Researchers at Whitehead Institute have identified a protein that is the target of glucocorticoids, the drugs that are used to increase red blood cell production in patients with certain types of anemia, including those resulting from trauma, sepsis, malaria, kidney dialysis, and chemotherapy. The discovery could spur development of drugs capable of increasing this protein's production without causing the severe side effects associated with glucocorticoids.
"This research is medically important, and we are using it to find a better way to increase the production of red blood cells for these patients," says Harvey Lodish, who is a Whitehead Institute Founding Member and a professor of biology at MIT. "It is also a new insight into how self-renewal in stem cells can be controlled, and a new way to think about how we can use an RNA binding protein to maintain stem and progenitor cells."
Anemia occurs due to a breakdown in erythropoiesis, the multi-step process that creates red blood cells. Some common anemias can be treated with a recombinant form of the hormone erythropoietin (EPO), which normally stimulates red blood-cell production at a fairly late stage of erythropoiesis.
However, certain anemias fail to respond to EPO, creating a large unmet medical need. In the case of Diamond Blackfan anemia (DBA), patients lack a sufficient number of EPO-responsive cells. Instead, glucocorticoids such as prednisone or prednisolone are used to treat DBA and other anemias resistant to EPO by increasing the numbers of the later progenitor cells that respond to EPO. These drugs cause a host of negative side effects, including decreased bone density, immunosuppression, stunted growth, and cataracts, all of which are particularly burdensome for young patients.
Earlier work in the Lodish lab determined that glucocorticoids increase red blood cell production by acting on early progenitors of red blood cells, called burst forming unit-erythroids (BFU-Es). During erythropoiesis, BFU-Es produce later progenitors called colony forming unit-erythroids (CFU-Es), which are then stimulated by EPO to generate the pro-erythroblasts that eventually become red blood cells. By dividing numerous times before maturing, BFU-Es have a limited ability to self-renew. After exposure to glucocorticoids, BFU-Es divide more times than usual, which ultimately increases the total number of red blood cells they produce.
To determine how glucocorticoids prolong BFU-Es' self-renewing phase, Lingbo Zhang, a graduate student in the Lodish lab, studied the drugs' effects in mouse BFU-Es. His work is described online this week on the website of the journal Nature.

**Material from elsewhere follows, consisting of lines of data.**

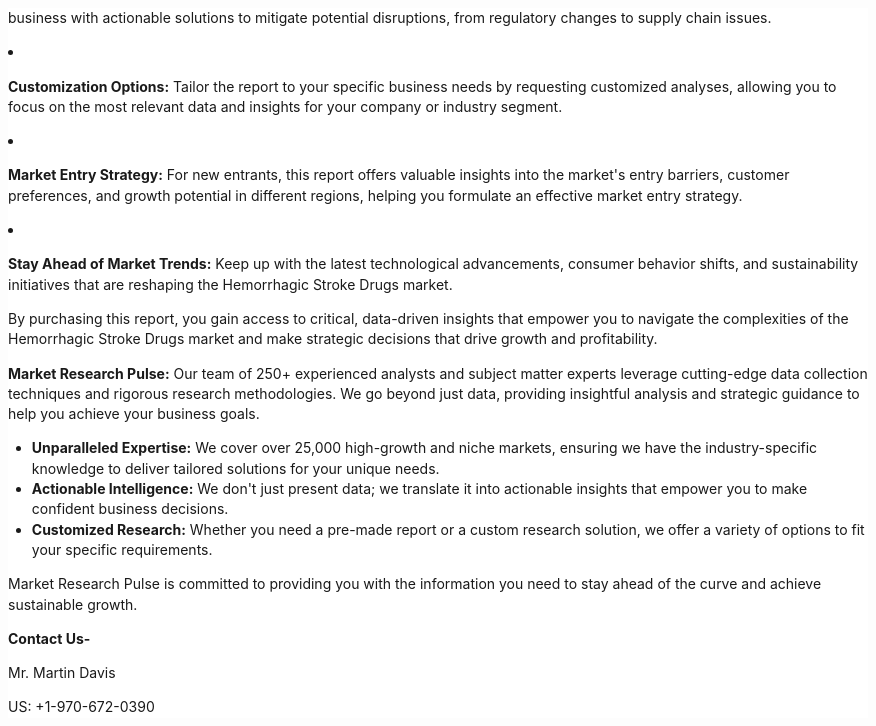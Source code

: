 business with actionable solutions to mitigate potential disruptions, from regulatory changes to supply chain issues.</p></li><li><p><strong>Customization Options:</strong> Tailor the report to your specific business needs by requesting customized analyses, allowing you to focus on the most relevant data and insights for your company or industry segment.</p></li><li><p><strong>Market Entry Strategy:</strong> For new entrants, this report offers valuable insights into the market's entry barriers, customer preferences, and growth potential in different regions, helping you formulate an effective market entry strategy.</p></li><li><p><strong>Stay Ahead of Market Trends:</strong> Keep up with the latest technological advancements, consumer behavior shifts, and sustainability initiatives that are reshaping the Hemorrhagic Stroke Drugs market.</p></li></ol><p>By purchasing this report, you gain access to critical, data-driven insights that empower you to navigate the complexities of the Hemorrhagic Stroke Drugs market and make strategic decisions that drive growth and profitability.</p><p><strong>Market Research Pulse:</strong>&nbsp;Our team of 250+ experienced analysts and subject matter experts leverage cutting-edge data collection techniques and rigorous research methodologies. We go beyond just data, providing insightful analysis and strategic guidance to help you achieve your business goals.</p><ul><li><strong>Unparalleled Expertise:</strong>&nbsp;We cover over 25,000 high-growth and niche markets, ensuring we have the industry-specific knowledge to deliver tailored solutions for your unique needs.</li><li><strong>Actionable Intelligence:</strong>&nbsp;We don't just present data; we translate it into actionable insights that empower you to make confident business decisions.</li><li><strong>Customized Research:</strong>&nbsp;Whether you need a pre-made report or a custom research solution, we offer a variety of options to fit your specific requirements.</li></ul><p>Market Research Pulse is committed to providing you with the information you need to stay ahead of the curve and achieve sustainable growth.</p><p><strong>Contact Us-</strong></p><p>Mr. Martin Davis</p><p>US: +1-970-672-0390</p>
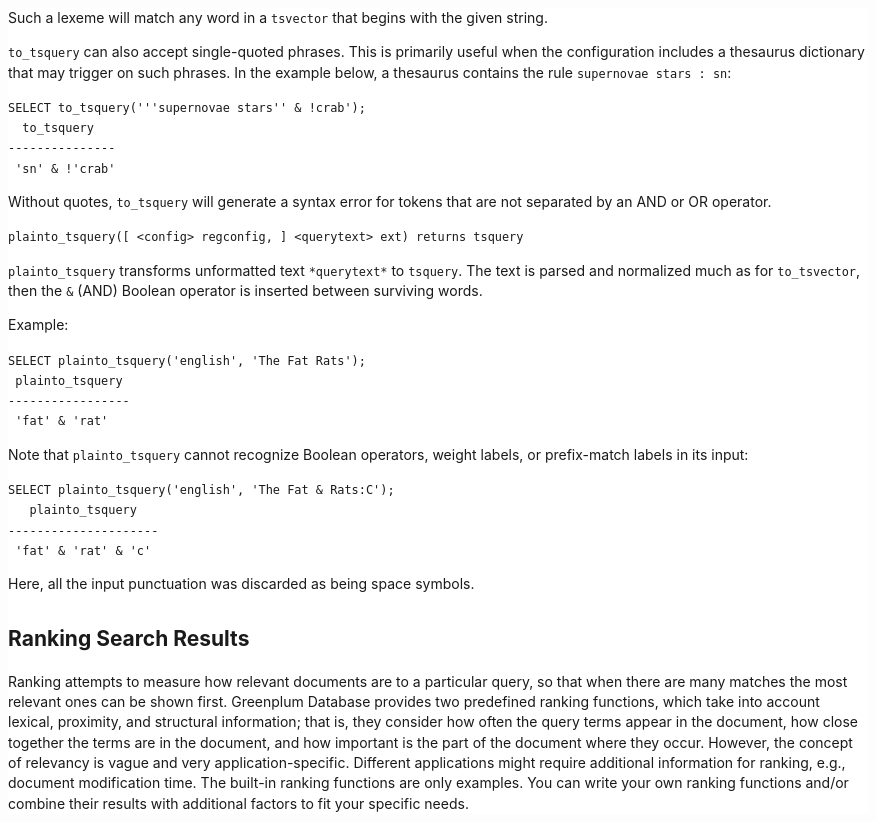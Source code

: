 Such a lexeme will match any word in a `tsvector` that begins with the given string.

`to_tsquery` can also accept single-quoted phrases. This is primarily useful when the configuration includes a thesaurus dictionary that may trigger on such phrases. In the example below, a thesaurus contains the rule `supernovae stars : sn`:

```
SELECT to_tsquery('''supernovae stars'' & !crab');
  to_tsquery
---------------
 'sn' & !'crab'
```

Without quotes, `to_tsquery` will generate a syntax error for tokens that are not separated by an AND or OR operator.

```
plainto_tsquery([ <config> regconfig, ] <querytext> ext) returns tsquery
```

`plainto_tsquery` transforms unformatted text `*querytext*` to `tsquery`. The text is parsed and normalized much as for `to_tsvector`, then the `&` \(AND\) Boolean operator is inserted between surviving words.

Example:

```
SELECT plainto_tsquery('english', 'The Fat Rats');
 plainto_tsquery 
-----------------
 'fat' & 'rat'
```

Note that `plainto_tsquery` cannot recognize Boolean operators, weight labels, or prefix-match labels in its input:

```
SELECT plainto_tsquery('english', 'The Fat & Rats:C');
   plainto_tsquery   
---------------------
 'fat' & 'rat' & 'c'
```

Here, all the input punctuation was discarded as being space symbols.

## <a id="ranking"></a>Ranking Search Results 

Ranking attempts to measure how relevant documents are to a particular query, so that when there are many matches the most relevant ones can be shown first. Greenplum Database provides two predefined ranking functions, which take into account lexical, proximity, and structural information; that is, they consider how often the query terms appear in the document, how close together the terms are in the document, and how important is the part of the document where they occur. However, the concept of relevancy is vague and very application-specific. Different applications might require additional information for ranking, e.g., document modification time. The built-in ranking functions are only examples. You can write your own ranking functions and/or combine their results with additional factors to fit your specific needs.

Zhang determined that glucocorticoids increase the expression of the protein Zfp36l2, which binds to messenger RNAs (mRNAs) that otherwise would push BFU-Es to differentiate. Under the sway of Zfp36l2, BFU-Es undergo additional rounds of self-renewing cell divisions, forming eventually more EPO- responsive CFU-Es and that can increase red blood cell production by up to 20-fold in vitro.
"It's amazing that the body can trigger this process using one essential gene," says Zhang. "But this is still the very beginning. What glucocorticoids are doing in these cells has been like a black box and now we have one piece of what's happening in that box. And that will help us toward our goal to find a hormone or drug that could be used as a replacement for glucocorticoids."